China Debates Ban On Infant Formula Advertising To Promote Breastfeeding
SHANGHAI -- China’s legislature is reviewing a draft amendment to the nation’s advertising law that would effectively ban the promotion of infant formula. The draft law says that advertising for products that “claim to partly or completely substitute mother’s milk shall be banned from mass media or public venues,” and anyone violating the law could be fined up to 1 million yuan (around $160,000).
China’s government is seeking to increase the number of babies that are exclusively breast-fed during the first six months of their lives to 50 percent by 2020, according to the official Xinhua news agency. It quoted figures from the United Nations Children’s Fund (UNICEF) as showing that the rate was only 28 percent in 2008, below the world average of around 40 percent. Xinhua added that breastfeeding was widely believed to be the healthiest form of nutrition for babies, strengthening their immune systems and lowering the risk of obesity in adulthood.
The move marks a radical turnaround in a country where advertising for infant formula has been widespread on television and in other media over the past decade -- and where many women say that doctors or nurses in hospitals frequently advise mothers to feed their children formula rather than breastfeed them.
UNICEF’s China office has previously warned of “a hyper-aggressive push to get the emerging market hooked on infant formula,” and there have been reports that formula manufacturers have paid hospitals and doctors to promote their products. There are currently 1,900 varieties of formula available in China, according to Xinhua, with some experts estimating that the market could be worth $30 billion a year by 2017 -- up from less than a billion dollars in 2006.
Imported foreign milk powder is particularly popular among China’s middle class, especially since 2008, when six children died and over 50,000 were taken to hospital in a scandal involving domestically produced formula, which had been intentionally diluted with melamine to increase profits.
Such is the demand that in 2012, so many Chinese people bought formula in Hong Kong, where it is cheaper, to take back to the mainland that the Hong Kong government had to introduce a rule limiting each traveler a maximum of two cans of the product, with stiff punishments for offenders.
China’s legislature is also reviewing a new draft food safety law, which would require formula manufacturers to register their products with the country’s Food and Drug Administration.

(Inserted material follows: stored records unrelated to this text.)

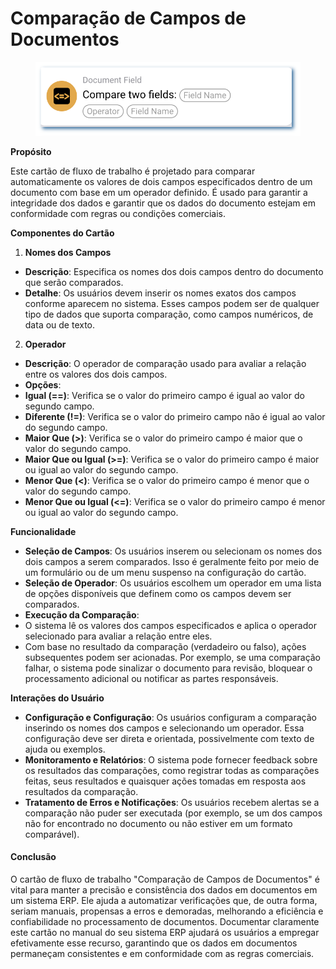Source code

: # Comparação de Campos de Documentos

<figure><img src="../../../.gitbook/assets/userlmn_7d5c06ce63181faee30b7bc6903e4d7b.png" alt=""><figcaption></figcaption></figure>

**Propósito**

Este cartão de fluxo de trabalho é projetado para comparar automaticamente os valores de dois campos especificados dentro de um documento com base em um operador definido. É usado para garantir a integridade dos dados e garantir que os dados do documento estejam em conformidade com regras ou condições comerciais.

**Componentes do Cartão**

1. **Nomes dos Campos**
* **Descrição**: Especifica os nomes dos dois campos dentro do documento que serão comparados.
* **Detalhe**: Os usuários devem inserir os nomes exatos dos campos conforme aparecem no sistema. Esses campos podem ser de qualquer tipo de dados que suporta comparação, como campos numéricos, de data ou de texto.
2. **Operador**
* **Descrição**: O operador de comparação usado para avaliar a relação entre os valores dos dois campos.
* **Opções**:
* **Igual (==)**: Verifica se o valor do primeiro campo é igual ao valor do segundo campo.
* **Diferente (!=)**: Verifica se o valor do primeiro campo não é igual ao valor do segundo campo.
* **Maior Que (>)**: Verifica se o valor do primeiro campo é maior que o valor do segundo campo.
* **Maior Que ou Igual (>=)**: Verifica se o valor do primeiro campo é maior ou igual ao valor do segundo campo.
* **Menor Que (<)**: Verifica se o valor do primeiro campo é menor que o valor do segundo campo.
* **Menor Que ou Igual (<=)**: Verifica se o valor do primeiro campo é menor ou igual ao valor do segundo campo.

**Funcionalidade**

* **Seleção de Campos**: Os usuários inserem ou selecionam os nomes dos dois campos a serem comparados. Isso é geralmente feito por meio de um formulário ou de um menu suspenso na configuração do cartão.
* **Seleção de Operador**: Os usuários escolhem um operador em uma lista de opções disponíveis que definem como os campos devem ser comparados.
* **Execução da Comparação**:
* O sistema lê os valores dos campos especificados e aplica o operador selecionado para avaliar a relação entre eles.
* Com base no resultado da comparação (verdadeiro ou falso), ações subsequentes podem ser acionadas. Por exemplo, se uma comparação falhar, o sistema pode sinalizar o documento para revisão, bloquear o processamento adicional ou notificar as partes responsáveis.

**Interações do Usuário**

* **Configuração e Configuração**: Os usuários configuram a comparação inserindo os nomes dos campos e selecionando um operador. Essa configuração deve ser direta e orientada, possivelmente com texto de ajuda ou exemplos.
* **Monitoramento e Relatórios**: O sistema pode fornecer feedback sobre os resultados das comparações, como registrar todas as comparações feitas, seus resultados e quaisquer ações tomadas em resposta aos resultados da comparação.
* **Tratamento de Erros e Notificações**: Os usuários recebem alertas se a comparação não puder ser executada (por exemplo, se um dos campos não for encontrado no documento ou não estiver em um formato comparável).

#### Conclusão

O cartão de fluxo de trabalho "Comparação de Campos de Documentos" é vital para manter a precisão e consistência dos dados em documentos em um sistema ERP. Ele ajuda a automatizar verificações que, de outra forma, seriam manuais, propensas a erros e demoradas, melhorando a eficiência e confiabilidade no processamento de documentos. Documentar claramente este cartão no manual do seu sistema ERP ajudará os usuários a empregar efetivamente esse recurso, garantindo que os dados em documentos permaneçam consistentes e em conformidade com as regras comerciais.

The legislature’s standing committee is also considering a proposal to tighten rules banning tobacco advertising, so that promoting the product “via mass media and in public places” would be illegal, Xinhua said. Tobacco companies are reported to have found ways around the existing ban but experts say the government now appears to be more serious about taking action on smoking because of health concerns -- despite the power of an industry that employs as many as 15 million farmers and generated about 6 percent of China's tax revenue in 2013.
Two years ago, the government banned officials from smoking in public places; Peng Liyuan, wife of China’s President Xi Jinping, is now an anti-smoking ambassador for the Chinese Association on Tobacco Control. Around a million people are estimated to die from smoking-related illnesses in China each year.